Тверской художник Всеволод Иванов своим творческим взором узрел воочию тот драматический период и точно описал на своих полотнах это великое переселение: люди отходили вместе с мамонтами, не исключено, используя их, как тягловую силу. Доказательством тому служит уникальный заповедник Костенки в Воронежской области, где судя по всему, люди и эти огромные существа жили вместе, и если мамонты не были «домашним» прирученным скотом, то во всяком случае, человека не боялись, впрочем, как и их человек. Охота на мамонтов была вынужденной мерой, люди добывали ослабевших животных, которые, как и олени, научились добывать корм под снегом, разрывая его бивнями. Среди скелетных останков попадаются бивни, в нижней часть стертые более чем на половину, а то и сломанные при жизни. Мамонт стал использовать свою красоту и гордость, свое боевое оружие в качестве орудия для добычи корма – так велико было падение нравов! Человек употреблял мамонта целиком: мясо после особой переработки шло в пищу, шкуры на одежду и жилища (чумы), кости – на строительство и топливо.
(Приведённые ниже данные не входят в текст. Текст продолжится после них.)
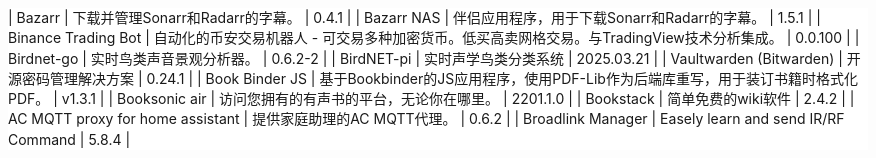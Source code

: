 | Bazarr                                   | 下载并管理Sonarr和Radarr的字幕。                                                                                                                                                                                                                                                                                                                                                                                                                               | 0.4.1                       |
| Bazarr NAS                               | 伴侣应用程序，用于下载Sonarr和Radarr的字幕。                                                                                                                                                                                                                                                                                                                                                                                                                         | 1.5.1                       |
| Binance Trading Bot                      | 自动化的币安交易机器人 - 可交易多种加密货币。低买高卖网格交易。与TradingView技术分析集成。                                                                                                                                                                                                                                                                                                                                                                                                 | 0.0.100                     |
| Birdnet-go                               | 实时鸟类声音景观分析器。                                                                                                                                                                                                                                                                                                                                                                                                                                         | 0.6.2-2                     |
| BirdNET-pi                               | 实时声学鸟类分类系统                                                                                                                                                                                                                                                                                                                                                                                                                                           | 2025.03.21                  |
| Vaultwarden (Bitwarden)                  | 开源密码管理解决方案                                                                                                                                                                                                                                                                                                                                                                                                                                           | 0.24.1                      |
| Book Binder JS                           | 基于Bookbinder的JS应用程序，使用PDF-Lib作为后端库重写，用于装订书籍时格式化PDF。                                                                                                                                                                                                                                                                                                                                                                                                  | v1.3.1                      |
| Booksonic air                            | 访问您拥有的有声书的平台，无论你在哪里。                                                                                                                                                                                                                                                                                                                                                                                                                                 | 2201.1.0                    |
| Bookstack                                | 简单免费的wiki软件                                                                                                                                                                                                                                                                                                                                                                                                                                          | 2.4.2                       |
| AC MQTT proxy for home assistant         | 提供家庭助理的AC MQTT代理。                                                                                                                                                                                                                                                                                                                                                                                                                                    | 0.6.2                       |
| Broadlink Manager                        | Easely learn and send IR/RF Command                                                                                                                                                                                                                                                                                                                                                                                                                  | 5.8.4                       |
Христоматийные картинки про охоту на мамонтов надуманы и не реальны: загнать такого монстра в ловчую яму да еще забить камнями – глупость несусветная: вряд ли автор видел зверя крупнее кошки и бывал хотя бы на кабаньей охоте. Добить больного, издыхающего, это еще куда ни шло. Мы часто видим, как индийцы, живущие поблизости от мест обитания диких слонов, страдают от них, часто гибнут и даже всей деревней не могут противостоять одному разъяренному животному. А у них, между прочим, большой опыт такого сожительства. И еще следует учитывать отношение тогдашнего человека к природе и живому миру в частности: оно не было потребительским по определению, люди жили не только благодаря природе, но и во имя ее, осознавая себя частью гармоничного мира. Этот вывод следует из представлений и верований того времени, мамонт явно был тотемным животным, однако холод оледенил нравы не только у мамонтов…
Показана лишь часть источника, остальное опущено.